I refused to turn on the heat the last few weeks, holding out defiantly against the rainy, cold days. I just couldn't bring myself to switch on the thermostat. I didn't even want to wear a coat outside—c'mon, it's May!!! I empathized with the plants, their leaves poking out in hopes of a nice sunny day, but greeted instead by cold rain.
So I stayed inside and baked up a pan of lasange instead. I heralded summer by using tomato sauce that I canned last year, encouraged spring by adding fresh steamed spinach from the market, mixed it with sauteed, ground Gold n' Plump chicken and red onions, and layered a simple ricotta-egg mixture. It was so delicious!
And now that the weather has warmed and the sun is out, well, all I have to do is pop the leftovers in the microwave. Lasagne—and the sun—two gifts that keep giving.
2 tbsp olive oil
1 pound Gold N' Plump ground chicken
1 medium red onion, diced
1 clove garlic
1 lb baby spinach, steamed and drained
16 oz container ricotta
8 oz cottage cheese
¾ pound shredded mozarella
1 package no-boil lasagne noodles
1 jar tomato sauce
oregano, thyme, basil, other yummy herbs
Preheat oven to 350.
Mix egg, ricotta, cottage cheese, salt, pepper and spices in a bowl.
Sautee red onion until soft, add in ground Gold n' Plump chicken and cook until done. Squeeze garlic clove and mix, salt to taste, some oregano if you like.

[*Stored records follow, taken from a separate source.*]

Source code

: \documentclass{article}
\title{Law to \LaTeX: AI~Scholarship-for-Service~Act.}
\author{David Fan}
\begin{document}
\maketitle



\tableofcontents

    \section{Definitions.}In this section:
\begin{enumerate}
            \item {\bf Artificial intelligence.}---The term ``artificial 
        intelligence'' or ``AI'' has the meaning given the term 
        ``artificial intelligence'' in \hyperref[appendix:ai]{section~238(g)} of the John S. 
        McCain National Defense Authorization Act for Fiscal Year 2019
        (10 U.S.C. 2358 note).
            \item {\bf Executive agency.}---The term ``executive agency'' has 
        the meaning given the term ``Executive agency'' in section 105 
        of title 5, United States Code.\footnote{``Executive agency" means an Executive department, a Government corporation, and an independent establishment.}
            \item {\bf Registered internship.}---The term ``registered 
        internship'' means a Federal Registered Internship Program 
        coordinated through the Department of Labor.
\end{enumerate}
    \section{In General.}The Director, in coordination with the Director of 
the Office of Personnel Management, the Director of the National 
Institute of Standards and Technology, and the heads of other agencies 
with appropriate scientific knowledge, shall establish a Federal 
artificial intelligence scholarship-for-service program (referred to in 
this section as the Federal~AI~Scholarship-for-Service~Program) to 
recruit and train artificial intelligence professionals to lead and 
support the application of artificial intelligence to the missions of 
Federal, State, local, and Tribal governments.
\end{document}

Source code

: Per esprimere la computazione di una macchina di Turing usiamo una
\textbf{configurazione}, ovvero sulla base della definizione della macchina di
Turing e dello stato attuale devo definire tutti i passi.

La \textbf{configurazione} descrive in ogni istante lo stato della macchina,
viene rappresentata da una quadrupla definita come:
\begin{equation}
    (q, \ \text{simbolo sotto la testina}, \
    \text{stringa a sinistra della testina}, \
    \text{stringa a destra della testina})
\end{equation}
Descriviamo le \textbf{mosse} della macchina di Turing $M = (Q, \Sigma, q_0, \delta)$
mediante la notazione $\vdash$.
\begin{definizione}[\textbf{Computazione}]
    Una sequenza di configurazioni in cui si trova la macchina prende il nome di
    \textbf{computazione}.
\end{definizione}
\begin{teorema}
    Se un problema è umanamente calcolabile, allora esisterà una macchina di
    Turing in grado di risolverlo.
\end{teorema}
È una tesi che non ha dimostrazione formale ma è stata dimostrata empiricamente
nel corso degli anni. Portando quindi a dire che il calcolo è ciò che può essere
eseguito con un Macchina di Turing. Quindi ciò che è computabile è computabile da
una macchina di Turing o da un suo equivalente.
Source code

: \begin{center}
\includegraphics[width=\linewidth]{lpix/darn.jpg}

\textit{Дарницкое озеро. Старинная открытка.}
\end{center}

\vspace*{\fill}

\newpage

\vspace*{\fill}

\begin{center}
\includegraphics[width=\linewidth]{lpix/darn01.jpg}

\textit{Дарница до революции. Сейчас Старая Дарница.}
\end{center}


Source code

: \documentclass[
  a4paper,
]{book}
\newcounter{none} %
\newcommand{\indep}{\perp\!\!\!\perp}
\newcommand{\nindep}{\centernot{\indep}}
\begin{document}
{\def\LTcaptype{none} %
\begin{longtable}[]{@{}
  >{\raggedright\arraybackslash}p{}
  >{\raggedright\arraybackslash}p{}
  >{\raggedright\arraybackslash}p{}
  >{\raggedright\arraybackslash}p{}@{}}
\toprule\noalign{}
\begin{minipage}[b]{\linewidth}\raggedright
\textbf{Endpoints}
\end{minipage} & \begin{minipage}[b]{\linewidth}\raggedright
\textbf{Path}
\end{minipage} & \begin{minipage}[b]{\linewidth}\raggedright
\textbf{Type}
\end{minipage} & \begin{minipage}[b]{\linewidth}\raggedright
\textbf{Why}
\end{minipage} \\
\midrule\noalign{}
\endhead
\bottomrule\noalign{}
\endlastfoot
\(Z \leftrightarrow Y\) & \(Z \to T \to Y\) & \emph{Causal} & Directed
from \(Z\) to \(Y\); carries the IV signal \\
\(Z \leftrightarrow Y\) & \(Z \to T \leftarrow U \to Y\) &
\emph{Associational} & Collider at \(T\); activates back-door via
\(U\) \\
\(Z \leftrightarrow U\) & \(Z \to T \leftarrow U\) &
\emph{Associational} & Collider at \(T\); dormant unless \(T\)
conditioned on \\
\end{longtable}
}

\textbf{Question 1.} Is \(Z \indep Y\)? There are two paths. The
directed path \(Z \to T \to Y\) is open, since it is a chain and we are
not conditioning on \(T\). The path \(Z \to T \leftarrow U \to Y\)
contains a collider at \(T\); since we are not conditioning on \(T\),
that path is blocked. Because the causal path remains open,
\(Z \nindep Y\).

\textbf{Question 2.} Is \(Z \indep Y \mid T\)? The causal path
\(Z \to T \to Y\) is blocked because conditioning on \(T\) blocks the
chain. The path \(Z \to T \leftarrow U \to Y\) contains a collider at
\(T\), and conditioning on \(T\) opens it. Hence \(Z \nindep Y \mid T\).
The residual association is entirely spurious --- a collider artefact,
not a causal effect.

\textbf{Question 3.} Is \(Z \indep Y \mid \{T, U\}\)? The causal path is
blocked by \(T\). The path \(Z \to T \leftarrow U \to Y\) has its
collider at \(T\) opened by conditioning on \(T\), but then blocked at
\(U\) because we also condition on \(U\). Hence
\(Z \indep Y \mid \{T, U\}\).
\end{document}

Layer it however you wish.
Here's how I did it:
Put a bit of tomato sauce in pan. Layer noodles on top, then cheese mixture, then meat mixture, some mozarella, then sauce
Add another noodle layer, more cheese mixture, spinach, sauce and mozarella
Top with final noodle layer, sauce and mozarella
Bake covered about 30 minutes, then uncover and bake about 10-15 minutes until just golden around edges.